L’intervention de la puissance publique constitue la solution à ce problème. Afin que suffisamment d’argent circule pour permettre l’achat des biens physiques correspondant à la part d’énergie libre, soit les pouvoirs publics taxent les flux financiers, notamment la part des Frais Généraux correspondant à des dépenses anti-économiques (usure, rente foncière, revente spéculative), soit ils créent de la monnaie. Ces deux mesures peuvent être combinées en une seule.
La méthode par laquelle le gouvernement doit créer du crédit est l’émission de monnaie fiduciaire gagée sur les réserves-or de son Trésor, de préférence sous forme de crédits disponibles au sein du système bancaire national. Les émissions de monnaie rentrent en circulation à travers ces crédits bancaires. Etant donné que ces crédits sont pour leur plus grande partie garantis, la valeur de la monnaie ainsi mise en circulation s’appuie sur cette garantie. Le gouvernement est en fait redevable de la part de ces émissions monétaires qui ne se trouverait pas correctement couverte par les garanties de crédits à émettre. C’est principalement pour rééquilibrer la balance des paiements extérieurs que le gouvernement devra ainsi s’engager ; étant donné qu’il n’existe pas de devise internationale pour parer à cette éventualité — et qu’aucune république souveraine [5] ne saurait le tolérer — les déficits de la balance des paiements extérieurs sont régularisés par le Trésor, sous forme de règlements en or monétaire [6].
Tel est, dans les grandes lignes, un système monétaire à réserve-or.

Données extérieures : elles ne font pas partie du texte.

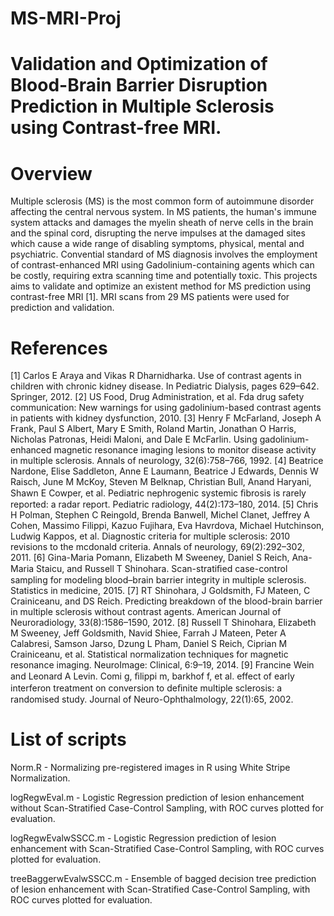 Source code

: # MS-MRI-Proj
# Validation and Optimization of Blood-Brain Barrier Disruption Prediction in Multiple Sclerosis using Contrast-free MRI.

# Overview

  Multiple sclerosis (MS) is the most common form of autoimmune disorder affecting the central nervous system. In MS patients, the human's immune system attacks and damages the myelin sheath of nerve cells in the brain and the spinal cord, disrupting the nerve impulses at the damaged sites which cause a wide range of disabling symptoms, physical, mental and psychiatric. Convential standard of MS diagnosis involves the employment of contrast-enhanced MRI using Gadolinium-containing agents which can be costly, requiring extra scanning time and potentially toxic. This projects aims to validate and optimize an existent method for MS prediction using contrast-free MRI [1]. MRI scans from 29 MS patients were used for prediction and validation. 

# References

[1] Carlos E Araya and Vikas R Dharnidharka. Use of contrast agents in children with chronic kidney disease. In Pediatric Dialysis, pages 629–642. Springer, 2012.
[2] US Food, Drug Administration, et al. Fda drug safety communication: New warnings for using gadolinium-based contrast agents in patients with kidney dysfunction, 2010.
[3] Henry F McFarland, Joseph A Frank, Paul S Albert, Mary E Smith, Roland Martin, Jonathan O Harris, Nicholas Patronas, Heidi Maloni, and Dale E McFarlin. Using gadolinium-enhanced magnetic resonance imaging lesions to monitor disease activity in multiple sclerosis. Annals of neurology, 32(6):758–766, 1992.
[4] Beatrice Nardone, Elise Saddleton, Anne E Laumann, Beatrice J Edwards, Dennis W Raisch, June M McKoy, Steven M Belknap, Christian Bull, Anand Haryani, Shawn E Cowper, et al. Pediatric nephrogenic systemic ﬁbrosis is rarely reported: a radar report. Pediatric radiology, 44(2):173–180, 2014.
[5] Chris H Polman, Stephen C Reingold, Brenda Banwell, Michel Clanet, Jeffrey A Cohen, Massimo Filippi, Kazuo Fujihara, Eva Havrdova, Michael Hutchinson, Ludwig Kappos, et al. Diagnostic criteria for multiple sclerosis: 2010 revisions to the mcdonald criteria. Annals of neurology, 69(2):292–302, 2011.
[6] Gina-Maria Pomann, Elizabeth M Sweeney, Daniel S Reich, Ana-Maria Staicu, and Russell T Shinohara. Scan-stratiﬁed case-control sampling for modeling blood–brain barrier integrity in multiple sclerosis. Statistics in medicine, 2015.
[7] RT Shinohara, J Goldsmith, FJ Mateen, C Crainiceanu, and DS Reich. Predicting breakdown of the blood-brain barrier in multiple sclerosis without contrast agents. American Journal of Neuroradiology, 33(8):1586–1590, 2012.
[8] Russell T Shinohara, Elizabeth M Sweeney, Jeff Goldsmith, Navid Shiee, Farrah J Mateen, Peter A Calabresi, Samson Jarso, Dzung L Pham, Daniel S Reich, Ciprian M Crainiceanu, et al. Statistical normalization techniques for magnetic resonance imaging. NeuroImage: Clinical, 6:9–19, 2014.
[9] Francine Wein and Leonard A Levin. Comi g, ﬁlippi m, barkhof f, et al. effect of early interferon treatment on conversion to deﬁnite multiple sclerosis: a randomised study. Journal of Neuro-Ophthalmology, 22(1):65, 2002.
# List of scripts
Norm.R - Normalizing pre-registered images in R using White Stripe Normalization.

logRegwEval.m - Logistic Regression prediction of lesion enhancement without Scan-Stratified Case-Control Sampling, with ROC curves plotted for evaluation.

logRegwEvalwSSCC.m - Logistic Regression prediction of lesion enhancement with Scan-Stratified Case-Control Sampling, with ROC curves plotted for evaluation.

treeBaggerwEvalwSSCC.m - Ensemble of bagged decision tree prediction of lesion enhancement with Scan-Stratified Case-Control Sampling, with ROC curves plotted for evaluation.
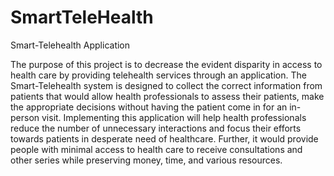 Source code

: # SmartTeleHealth
Smart-Telehealth Application

The purpose of this project is to decrease the evident disparity in access to health care by providing telehealth services through an application. The Smart-Telehealth system is designed to collect the correct information from patients that would allow health professionals to assess their patients, make the appropriate decisions without having the patient come in for an in-person visit. Implementing this application will help health professionals reduce the number of unnecessary interactions and focus their efforts towards patients in desperate need of healthcare. Further, it would provide people with minimal access to health care to receive consultations and other series while preserving money, time, and various resources.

Les deux doctrines monétaires les plus connues, à l’opposé du système à réserve-or, sont d’une part le système à étalon-or, instauré à Londres à la fin du XIXe siècle et, d’autre part, le système actuel à « taux de change flottants » dérivé de Bretton Woods (avec le Fonds monétaire international, la Banque mondiale, le GATT, etc).
Dans le cadre d’un système à étalon-or, le Trésor américain émettrait exactement un dollar en papier-monnaie pour chaque dollar-or en dépôt dans ses coffres, sous forme de pièces ou de lingots. De même, tout établissement, banque privée ou banque régionale d’un Etat de l’Union, pourrait être autorisé à émettre sa propre monnaie à hauteur de l’or qu’il détient, de telle sorte que toute personne présentant du papier-monnaie au comptoir de l’agence émettrice puisse librement l’échanger pour sa valeur en pièces d’or ou en lingots [7].
L’étalon-or limite la quantité de monnaie en circulation à la quantité d’or en dépôt au Trésor et/ou dans les banques autorisées à émettre. La nation américaine, soumise à ce traitement via le U.S. Specie Resumption Act à la fin des années 1870, eut à subir une crise sociale douloureuse sur fond de dépression économique persistante. Durant cette période, et dans les années qui suivirent, les non résidents purent acquérir pour trois fois rien des pans entiers des actifs, notamment immobiliers, détenus par l’Etat et les citoyens américains. Pire encore, étant donné que les dépôts en or auprès du Trésor américain s’épuisaient en conséquence des mesures liées au Specie Resumption Act, des nations moins productives que les Etats-Unis et des intérêts privés détenteurs d’avoirs en or furent à même de piller massivement le gouvernement fédéral et les particuliers, en achetant avec du papier-monnaie sans contre-partie comparable en termes de production physique disponible.
Insistons ici sur un point crucial : s’agissant de théorie monétaire, le système à étalon-or est pire que l’absence totale d’émission de papier-monnaie. Dans un tel système, il n’existe pas de relation fonctionnelle entre les niveaux de production de biens physiques et la quantité de monnaie en circulation. Dans le système à réserve-or décrit plus haut, au contraire, la garantie essentielle de l’émission de monnaie n’est pas l’or, ce sont les actifs à forte valeur physique, les biens utiles. Qui plus est, si le système à réserve-or fonctionne correctement, la quantité de monnaie disponible correspond approximativement aux biens en circulation. Dans un système à étalon-or, la quantité de monnaie disponible est largement inférieure à la quantité de biens mis en vente par les producteurs : pour cette raison, le système à étalon-or est facteur de dépressions économiques souvent de grande ampleur
L’efficacité du système à réserve-or dépend des politiques de crédit régissant émissions monétaires. Les critères suivants sont requis pour assurer une efficacité optimale.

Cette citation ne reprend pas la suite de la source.